Шагнув вперёд, я вдруг услышала тихий хруст под ногой и вздрогнула, когда посмотрела вниз. Там, в траве, лежала крошечная куколка, вырезанная из дерева. На первый взгляд она казалась просто примитивной детской игрушкой, но стоило наклониться ближе, как меня охватило странное, липкое отвращение. Куколка была окрашена чем-то тёмным и блестящим, что источало резкий, едкий запах, заставляющий морщиться.

Мои пальцы на мгновение потянулись к игрушке, желая поднять её и рассмотреть поближе, но что-то внутри меня заставило замереть. Неведомая сила, словно предупреждение, задержала мои движения. Я не могла сказать, что именно меня остановило — возможно, странная тяжесть этого места или тот самый инстинкт, что заставляет зверя замирать перед хищником. Сердце сжалось, а воздух вокруг внезапно стал ещё холоднее, пробирая до костей. В голове мелькнула мысль: эта куколка не должна была оказаться здесь, так же, как и я.

На мгновение мне показалось, что тени на валунах зашевелились, но, моргнув, я увидела только привычную игру света и тени. Однако ощущение тревоги не проходило, нарастая с каждым моим дыханием. Стиснув зубы, я выпрямилась, отступив от странной находки, стараясь сохранить спокойствие и не дать панике овладеть мной. Что бы это ни было, мне нужно было уйти отсюда и как можно скорее.

Стон раздался совсем рядом, буквально в паре-тройке метров от меня. Мне было страшно идти дальше, но и уйти я не могла. А если это человек, попавший в беду? Или… каким-то образом пропавший ребенок оказался здесь? Понятно, что он пропал далеко отсюда, но….

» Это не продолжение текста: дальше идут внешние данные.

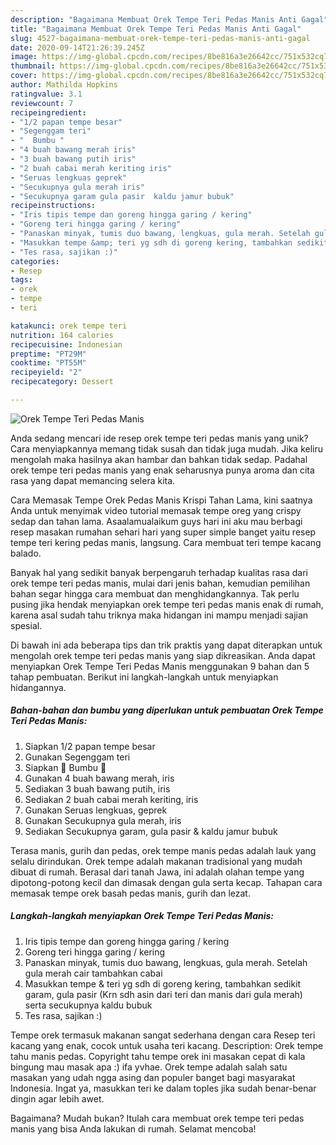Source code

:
 ```yaml
---
description: "Bagaimana Membuat Orek Tempe Teri Pedas Manis Anti Gagal"
title: "Bagaimana Membuat Orek Tempe Teri Pedas Manis Anti Gagal"
slug: 4527-bagaimana-membuat-orek-tempe-teri-pedas-manis-anti-gagal
date: 2020-09-14T21:26:39.245Z
image: https://img-global.cpcdn.com/recipes/8be816a3e26642cc/751x532cq70/orek-tempe-teri-pedas-manis-foto-resep-utama.jpg
thumbnail: https://img-global.cpcdn.com/recipes/8be816a3e26642cc/751x532cq70/orek-tempe-teri-pedas-manis-foto-resep-utama.jpg
cover: https://img-global.cpcdn.com/recipes/8be816a3e26642cc/751x532cq70/orek-tempe-teri-pedas-manis-foto-resep-utama.jpg
author: Mathilda Hopkins
ratingvalue: 3.1
reviewcount: 7
recipeingredient:
- "1/2 papan tempe besar"
- "Segenggam teri"
- "  Bumbu "
- "4 buah bawang merah iris"
- "3 buah bawang putih iris"
- "2 buah cabai merah keriting iris"
- "Seruas lengkuas geprek"
- "Secukupnya gula merah iris"
- "Secukupnya garam gula pasir  kaldu jamur bubuk"
recipeinstructions:
- "Iris tipis tempe dan goreng hingga garing / kering"
- "Goreng teri hingga garing / kering"
- "Panaskan minyak, tumis duo bawang, lengkuas, gula merah. Setelah gula merah cair tambahkan cabai"
- "Masukkan tempe &amp; teri yg sdh di goreng kering, tambahkan sedikit garam, gula pasir (Krn sdh asin dari teri dan manis dari gula merah) serta secukupnya kaldu bubuk"
- "Tes rasa, sajikan :)"
categories:
- Resep
tags:
- orek
- tempe
- teri

katakunci: orek tempe teri 
nutrition: 164 calories
recipecuisine: Indonesian
preptime: "PT29M"
cooktime: "PT55M"
recipeyield: "2"
recipecategory: Dessert

---
```



![Orek Tempe Teri Pedas Manis](https://img-global.cpcdn.com/recipes/8be816a3e26642cc/751x532cq70/orek-tempe-teri-pedas-manis-foto-resep-utama.jpg)

Anda sedang mencari ide resep orek tempe teri pedas manis yang unik? Cara menyiapkannya memang tidak susah dan tidak juga mudah. Jika keliru mengolah maka hasilnya akan hambar dan bahkan tidak sedap. Padahal orek tempe teri pedas manis yang enak seharusnya punya aroma dan cita rasa yang dapat memancing selera kita.

Cara Memasak Tempe Orek Pedas Manis Krispi Tahan Lama, kini saatnya Anda untuk menyimak video tutorial memasak tempe oreg yang crispy sedap dan tahan lama. Asaalamualaikum guys hari ini aku mau berbagi resep masakan rumahan sehari hari yang super simple banget yaitu resep tempe teri kering pedas manis, langsung. Cara membuat teri tempe kacang balado.

Banyak hal yang sedikit banyak berpengaruh terhadap kualitas rasa dari orek tempe teri pedas manis, mulai dari jenis bahan, kemudian pemilihan bahan segar hingga cara membuat dan menghidangkannya. Tak perlu pusing jika hendak menyiapkan orek tempe teri pedas manis enak di rumah, karena asal sudah tahu triknya maka hidangan ini mampu menjadi sajian spesial.


Di bawah ini ada beberapa tips dan trik praktis yang dapat diterapkan untuk mengolah orek tempe teri pedas manis yang siap dikreasikan. Anda dapat menyiapkan Orek Tempe Teri Pedas Manis menggunakan 9 bahan dan 5 tahap pembuatan. Berikut ini langkah-langkah untuk menyiapkan hidangannya.

<!--inarticleads1-->

##### Bahan-bahan dan bumbu yang diperlukan untuk pembuatan Orek Tempe Teri Pedas Manis:

1. Siapkan 1/2 papan tempe besar
1. Gunakan Segenggam teri
1. Siapkan  🌾 Bumbu 🌾
1. Gunakan 4 buah bawang merah, iris
1. Sediakan 3 buah bawang putih, iris
1. Sediakan 2 buah cabai merah keriting, iris
1. Gunakan Seruas lengkuas, geprek
1. Gunakan Secukupnya gula merah, iris
1. Sediakan Secukupnya garam, gula pasir &amp; kaldu jamur bubuk


Terasa manis, gurih dan pedas, orek tempe manis pedas adalah lauk yang selalu dirindukan. Orek tempe adalah makanan tradisional yang mudah dibuat di rumah. Berasal dari tanah Jawa, ini adalah olahan tempe yang dipotong-potong kecil dan dimasak dengan gula serta kecap. Tahapan cara memasak tempe orek basah pedas manis, gurih dan lezat. 

<!--inarticleads2-->

##### Langkah-langkah menyiapkan Orek Tempe Teri Pedas Manis:

1. Iris tipis tempe dan goreng hingga garing / kering
1. Goreng teri hingga garing / kering
1. Panaskan minyak, tumis duo bawang, lengkuas, gula merah. Setelah gula merah cair tambahkan cabai
1. Masukkan tempe &amp; teri yg sdh di goreng kering, tambahkan sedikit garam, gula pasir (Krn sdh asin dari teri dan manis dari gula merah) serta secukupnya kaldu bubuk
1. Tes rasa, sajikan :)


Tempe orek termasuk makanan sangat sederhana dengan cara Resep teri kacang yang enak, cocok untuk usaha teri kacang. Description: Orek tempe tahu manis pedas. Copyright tahu tempe orek ini masakan cepat di kala bingung mau masak apa :) ifa yvhae. Orek tempe adalah salah satu masakan yang udah ngga asing dan populer banget bagi masyarakat Indonesia. Ingat ya, masukkan teri ke dalam toples jika sudah benar-benar dingin agar lebih awet. 

Bagaimana? Mudah bukan? Itulah cara membuat orek tempe teri pedas manis yang bisa Anda lakukan di rumah. Selamat mencoba!
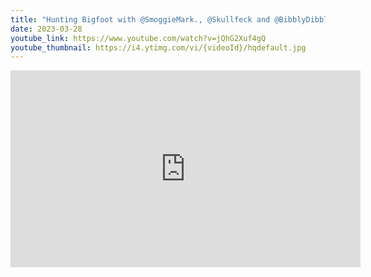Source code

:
 ```yaml
---
title: "Hunting Bigfoot with @SmoggieMark., @Skullfeck and @BibblyDibbly  | Bigfoot"
date: 2023-03-28
youtube_link: https://www.youtube.com/watch?v=jQhG2Xuf4gQ
youtube_thumbnail: https://i4.ytimg.com/vi/{videoId}/hqdefault.jpg
---
```

<iframe width="560" height="315" src="https://www.youtube.com/embed/jQhG2Xuf4gQ" title="Hunting Bigfoot with @SmoggieMark., @Skullfeck and @BibblyDibbly  | Bigfoot" frameborder="0" allow="accelerometer; autoplay; clipboard-write; encrypted-media; gyroscope; picture-in-picture; web-share" allowfullscreen></iframe>
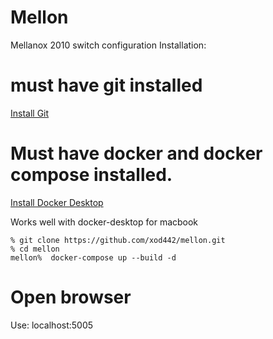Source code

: # Mellon
Mellanox 2010 switch configuration
Installation:

# must have git installed

[Install Git](https://github.com/git-guides/install-git)


# Must have docker and docker compose installed.
[Install Docker Desktop](https://www.docker.com/products/docker-desktop)

Works well with docker-desktop for macbook

```
% git clone https://github.com/xod442/mellon.git
% cd mellon
mellon%  docker-compose up --build -d
```

# Open browser
Use: localhost:5005
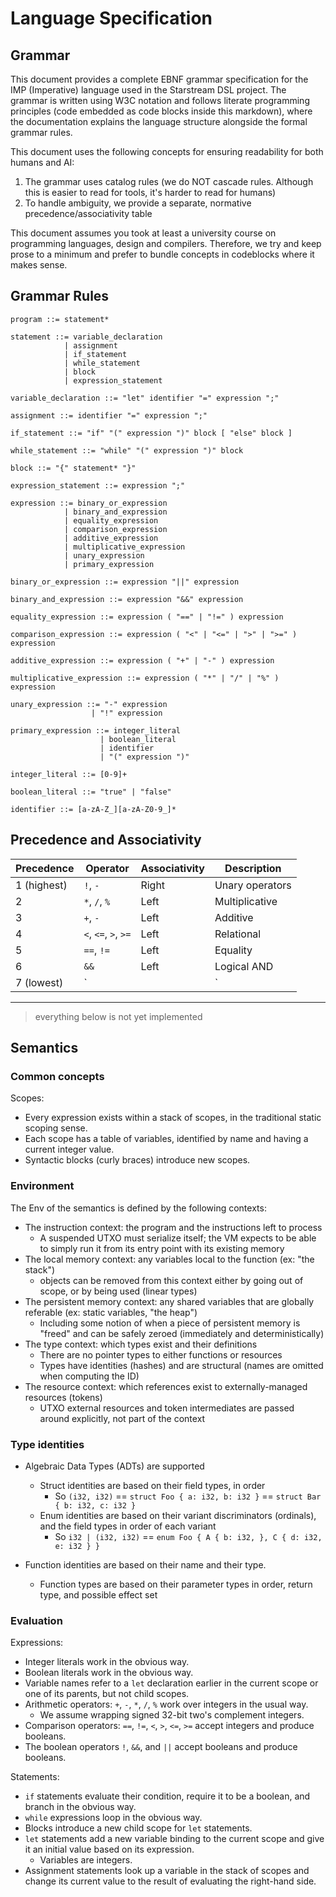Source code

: # Language Specification

## Grammar

This document provides a complete EBNF grammar specification for the IMP
(Imperative) language used in the Starstream DSL project. The grammar is written
using W3C notation and follows literate programming principles (code embedded as
code blocks inside this markdown), where the documentation explains the language
structure alongside the formal grammar rules.

This document uses the following concepts for ensuring readability for both
humans and AI:

1. The grammar uses catalog rules (we do NOT cascade rules. Although this is
   easier to read for tools, it's harder to read for humans)
2. To handle ambiguity, we provide a separate, normative
   precedence/associativity table

This document assumes you took at least a university course on programming
languages, design and compilers. Therefore, we try and keep prose to a minimum
and prefer to bundle concepts in codeblocks where it makes sense.

## Grammar Rules

```ebnf
program ::= statement*

statement ::= variable_declaration
            | assignment
            | if_statement
            | while_statement
            | block
            | expression_statement

variable_declaration ::= "let" identifier "=" expression ";"

assignment ::= identifier "=" expression ";"

if_statement ::= "if" "(" expression ")" block [ "else" block ]

while_statement ::= "while" "(" expression ")" block

block ::= "{" statement* "}"

expression_statement ::= expression ";"

expression ::= binary_or_expression
            | binary_and_expression
            | equality_expression
            | comparison_expression
            | additive_expression
            | multiplicative_expression
            | unary_expression
            | primary_expression

binary_or_expression ::= expression "||" expression

binary_and_expression ::= expression "&&" expression

equality_expression ::= expression ( "==" | "!=" ) expression

comparison_expression ::= expression ( "<" | "<=" | ">" | ">=" ) expression

additive_expression ::= expression ( "+" | "-" ) expression

multiplicative_expression ::= expression ( "*" | "/" | "%" ) expression

unary_expression ::= "-" expression
                  | "!" expression

primary_expression ::= integer_literal
                    | boolean_literal
                    | identifier
                    | "(" expression ")"

integer_literal ::= [0-9]+

boolean_literal ::= "true" | "false"

identifier ::= [a-zA-Z_][a-zA-Z0-9_]*
```

## Precedence and Associativity

| Precedence  | Operator             | Associativity | Description     |
| ----------- | -------------------- | ------------- | --------------- |
| 1 (highest) | `!`, `-`             | Right         | Unary operators |
| 2           | `*`, `/`, `%`        | Left          | Multiplicative  |
| 3           | `+`, `-`             | Left          | Additive        |
| 4           | `<`, `<=`, `>`, `>=` | Left          | Relational      |
| 5           | `==`, `!=`           | Left          | Equality        |
| 6           | `&&`                 | Left          | Logical AND     |
| 7 (lowest)  | `                    |               | `               |

---

> everything below is not yet implemented

## Semantics

### Common concepts

Scopes:

- Every expression exists within a stack of scopes, in the traditional static scoping sense.
- Each scope has a table of variables, identified by name and having a current integer value.
- Syntactic blocks (curly braces) introduce new scopes.

### Environment

The Env of the semantics is defined by the following contexts:

- The instruction context: the program and the instructions left to process
  - A suspended UTXO must serialize itself; the VM expects to be able to simply run it from its entry point with its existing memory
- The local memory context: any variables local to the function (ex: "the stack")
  - objects can be removed from this context either by going out of scope, or by being used (linear types)
- The persistent memory context: any shared variables that are globally referable (ex: static variables, "the heap")
  - Including some notion of when a piece of persistent memory is "freed" and can be safely zeroed (immediately and deterministically)
- The type context: which types exist and their definitions
  - There are no pointer types to either functions or resources
  - Types have identities (hashes) and are structural (names are omitted when computing the ID)
- The resource context: which references exist to externally-managed resources (tokens)
  - UTXO external resources and token intermediates are passed around explicitly, not part of the context

### Type identities

- Algebraic Data Types (ADTs) are supported
  - Struct identities are based on their field types, in order
    - So `(i32, i32)` == `struct Foo { a: i32, b: i32 }` == `struct Bar { b: i32, c: i32 }`
  - Enum identities are based on their variant discriminators (ordinals), and the field types in order of each variant
    - So `i32 | (i32, i32)` == `enum Foo { A { b: i32, }, C { d: i32, e: i32 } }`

- Function identities are based on their name and their type.
  - Function types are based on their parameter types in order, return type, and possible effect set

### Evaluation

Expressions:

- Integer literals work in the obvious way.
- Boolean literals work in the obvious way.
- Variable names refer to a `let` declaration earlier in the current scope or
  one of its parents, but not child scopes.
- Arithmetic operators: `+`, `-`, `*`, `/`, `%` work over integers in the usual
  way.
  - We assume wrapping signed 32-bit two's complement integers.
- Comparison operators: `==`, `!=`, `<`, `>`, `<=`, `>=` accept integers and
  produce booleans.
- The boolean operators `!`, `&&`, and `||` accept booleans and produce
  booleans.

Statements:

- `if` statements evaluate their condition, require it to be a boolean, and branch in the obvious way.
- `while` expressions loop in the obvious way.
- Blocks introduce a new child scope for `let` statements.
- `let` statements add a new variable binding to the current scope and give it
  an initial value based on its expression.
  - Variables are integers.
- Assignment statements look up a variable in the stack of scopes and change its current value to the result of evaluating the right-hand side.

Проклиная себя и свою глупость, я крадучись пошла дальше.

— Стой! — властный, грубый окрик заставил меня замереть на месте.

Окрик был резким, почти пронзительным в тишине леса, и он заставил моё сердце ухнуть куда-то вниз, к самому дну. Я замерла, даже перестав дышать, напряглась, словно зверь, попавший в ловушку. Мой разум отчаянно спорил с инстинктами: беги, немедленно! Но ноги словно приросли к земле.

Я обернулась в сторону, откуда раздался голос, пытаясь разглядеть в сумраке леса хоть что-то. Из-за валунов медленно выходил высокий силуэт — его фигура, тёмная и сливаясь с окружением, показалась мне почти нереальной. Сначала я не узнала его, но, когда он приблизился на пару шагов, мне стало понятно: это был Андрей. Даже в этот момент его лицо казалось каменным, а глаза — холодными, как сама ночь. Он был сосредоточен, в его взгляде читалось напряжение и полная замкнутость.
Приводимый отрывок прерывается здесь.